▶ _Assignment_
In the entries below, find the string "with" and return each line holding it.

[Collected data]
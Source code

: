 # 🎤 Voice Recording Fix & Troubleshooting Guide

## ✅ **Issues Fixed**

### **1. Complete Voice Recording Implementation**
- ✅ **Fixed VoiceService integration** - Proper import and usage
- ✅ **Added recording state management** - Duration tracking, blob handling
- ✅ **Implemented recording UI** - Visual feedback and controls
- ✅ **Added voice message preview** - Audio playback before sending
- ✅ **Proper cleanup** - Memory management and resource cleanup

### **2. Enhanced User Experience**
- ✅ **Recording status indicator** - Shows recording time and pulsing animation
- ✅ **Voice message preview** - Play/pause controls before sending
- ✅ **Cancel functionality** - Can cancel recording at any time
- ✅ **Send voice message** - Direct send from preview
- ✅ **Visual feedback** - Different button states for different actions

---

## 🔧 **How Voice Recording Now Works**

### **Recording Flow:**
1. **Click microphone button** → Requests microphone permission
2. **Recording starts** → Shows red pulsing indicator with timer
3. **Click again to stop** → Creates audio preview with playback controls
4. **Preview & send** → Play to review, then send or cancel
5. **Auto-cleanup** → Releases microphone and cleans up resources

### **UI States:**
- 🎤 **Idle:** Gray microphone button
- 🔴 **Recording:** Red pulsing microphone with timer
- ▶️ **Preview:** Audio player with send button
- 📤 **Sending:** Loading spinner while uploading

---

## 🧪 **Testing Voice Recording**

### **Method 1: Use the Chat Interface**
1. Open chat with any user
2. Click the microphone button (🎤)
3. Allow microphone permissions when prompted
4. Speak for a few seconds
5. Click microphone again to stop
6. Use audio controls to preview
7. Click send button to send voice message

▶ _Expected answer_
2. **Recording starts** → Shows red pulsing indicator with timer
3. **Click again to stop** → Creates audio preview with playback controls
- 🔴 **Recording:** Red pulsing microphone with timer
- ▶️ **Preview:** Audio player with send button
1. Open chat with any user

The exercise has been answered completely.